[Start of section]
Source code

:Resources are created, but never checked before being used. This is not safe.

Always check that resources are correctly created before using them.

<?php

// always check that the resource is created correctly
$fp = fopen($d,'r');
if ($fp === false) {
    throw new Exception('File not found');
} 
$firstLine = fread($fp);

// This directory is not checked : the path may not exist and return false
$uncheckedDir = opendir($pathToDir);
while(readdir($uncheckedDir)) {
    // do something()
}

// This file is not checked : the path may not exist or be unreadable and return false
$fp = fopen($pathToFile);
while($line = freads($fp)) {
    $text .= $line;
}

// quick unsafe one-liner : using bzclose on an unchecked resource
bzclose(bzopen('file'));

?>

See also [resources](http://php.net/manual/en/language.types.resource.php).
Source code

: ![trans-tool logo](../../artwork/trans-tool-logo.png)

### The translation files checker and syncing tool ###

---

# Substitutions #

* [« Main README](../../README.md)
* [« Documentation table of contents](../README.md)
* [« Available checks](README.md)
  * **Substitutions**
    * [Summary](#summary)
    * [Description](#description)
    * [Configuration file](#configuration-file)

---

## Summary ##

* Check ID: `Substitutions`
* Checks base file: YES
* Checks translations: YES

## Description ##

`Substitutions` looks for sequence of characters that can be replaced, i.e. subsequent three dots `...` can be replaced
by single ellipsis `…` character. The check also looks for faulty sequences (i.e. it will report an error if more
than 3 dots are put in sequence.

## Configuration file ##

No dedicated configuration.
[End of section]
[Start of section]
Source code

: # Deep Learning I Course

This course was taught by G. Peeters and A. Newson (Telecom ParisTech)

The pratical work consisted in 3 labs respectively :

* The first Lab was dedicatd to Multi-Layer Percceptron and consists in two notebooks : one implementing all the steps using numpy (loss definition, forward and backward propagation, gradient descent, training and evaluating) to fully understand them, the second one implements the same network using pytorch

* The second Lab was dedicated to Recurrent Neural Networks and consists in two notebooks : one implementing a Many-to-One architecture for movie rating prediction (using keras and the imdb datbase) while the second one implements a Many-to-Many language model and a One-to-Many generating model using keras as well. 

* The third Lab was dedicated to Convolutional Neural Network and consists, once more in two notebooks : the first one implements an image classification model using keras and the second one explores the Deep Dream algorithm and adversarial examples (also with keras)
[End of section]
Which lines of the data include the word "README"? Copy each one.

• Written reply:
* [« Main README](../../README.md)
* [« Documentation table of contents](../README.md)
* [« Available checks](README.md)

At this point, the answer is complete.